### WORKING DATA

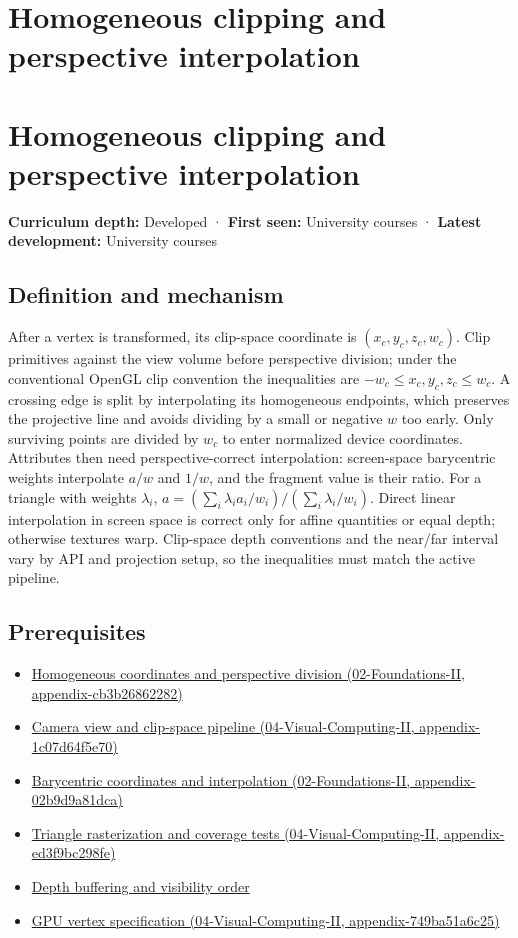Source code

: \hypertarget{appendix-40426e4b2103}{}
\section*{Homogeneous clipping and perspective interpolation}
\section{Homogeneous clipping and perspective interpolation}\label{homogeneous-clipping-and-perspective-interpolation}

\textbf{Curriculum depth:} Developed · \textbf{First seen:} University courses · \textbf{Latest development:} University courses

\subsection{Definition and mechanism}\label{definition-and-mechanism}

After a vertex is transformed, its clip-space coordinate is \((x_c,y_c,z_c,w_c)\). Clip primitives against the view volume before perspective division; under the conventional OpenGL clip convention the inequalities are \(-w_c\le x_c,y_c,z_c\le w_c\). A crossing edge is split by interpolating its homogeneous endpoints, which preserves the projective line and avoids dividing by a small or negative \(w\) too early. Only surviving points are divided by \(w_c\) to enter normalized device coordinates. Attributes then need perspective-correct interpolation: screen-space barycentric weights interpolate \(a/w\) and \(1/w\), and the fragment value is their ratio. For a triangle with weights \(\lambda_i\), \(a=(\sum_i\lambda_i a_i/w_i)/(\sum_i\lambda_i/w_i)\). Direct linear interpolation in screen space is correct only for affine quantities or equal depth; otherwise textures warp. Clip-space depth conventions and the near/far interval vary by API and projection setup, so the inequalities must match the active pipeline.

\subsection{Prerequisites}\label{prerequisites}

\begin{itemize}
\tightlist
\item
  \href{}{Homogeneous coordinates and perspective division (02-Foundations-II, appendix-cb3b26862282)}
\item
  \href{}{Camera view and clip-space pipeline (04-Visual-Computing-II, appendix-1c07d64f5e70)}
\item
  \href{}{Barycentric coordinates and interpolation (02-Foundations-II, appendix-02b9d9a81dca)}
\item
  \href{}{Triangle rasterization and coverage tests (04-Visual-Computing-II, appendix-ed3f9bc298fe)}
\item
  \hyperref[appendix-97578ed97952]{Depth buffering and visibility order}
\item
  \href{}{GPU vertex specification (04-Visual-Computing-II, appendix-749ba51a6c25)}
\end{itemize}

### INSTRUCTIONS TO FOLLOW
The result should be the same data as above, line for line, with the pictures gone.

### SOLUTION FOR THIS TASK
Source code

: \hypertarget{appendix-40426e4b2103}{}
\section*{Homogeneous clipping and perspective interpolation}
\section{Homogeneous clipping and perspective interpolation}\label{homogeneous-clipping-and-perspective-interpolation}

\textbf{Curriculum depth:} Developed · \textbf{First seen:} University courses · \textbf{Latest development:} University courses

\subsection{Definition and mechanism}\label{definition-and-mechanism}

After a vertex is transformed, its clip-space coordinate is \((x_c,y_c,z_c,w_c)\). Clip primitives against the view volume before perspective division; under the conventional OpenGL clip convention the inequalities are \(-w_c\le x_c,y_c,z_c\le w_c\). A crossing edge is split by interpolating its homogeneous endpoints, which preserves the projective line and avoids dividing by a small or negative \(w\) too early. Only surviving points are divided by \(w_c\) to enter normalized device coordinates. Attributes then need perspective-correct interpolation: screen-space barycentric weights interpolate \(a/w\) and \(1/w\), and the fragment value is their ratio. For a triangle with weights \(\lambda_i\), \(a=(\sum_i\lambda_i a_i/w_i)/(\sum_i\lambda_i/w_i)\). Direct linear interpolation in screen space is correct only for affine quantities or equal depth; otherwise textures warp. Clip-space depth conventions and the near/far interval vary by API and projection setup, so the inequalities must match the active pipeline.

\subsection{Prerequisites}\label{prerequisites}

\begin{itemize}
\tightlist
\item
  \href{}{Homogeneous coordinates and perspective division (02-Foundations-II, appendix-cb3b26862282)}
\item
  \href{}{Camera view and clip-space pipeline (04-Visual-Computing-II, appendix-1c07d64f5e70)}
\item
  \href{}{Barycentric coordinates and interpolation (02-Foundations-II, appendix-02b9d9a81dca)}
\item
  \href{}{Triangle rasterization and coverage tests (04-Visual-Computing-II, appendix-ed3f9bc298fe)}
\item
  \hyperref[appendix-97578ed97952]{Depth buffering and visibility order}
\item
  \href{}{GPU vertex specification (04-Visual-Computing-II, appendix-749ba51a6c25)}
\end{itemize}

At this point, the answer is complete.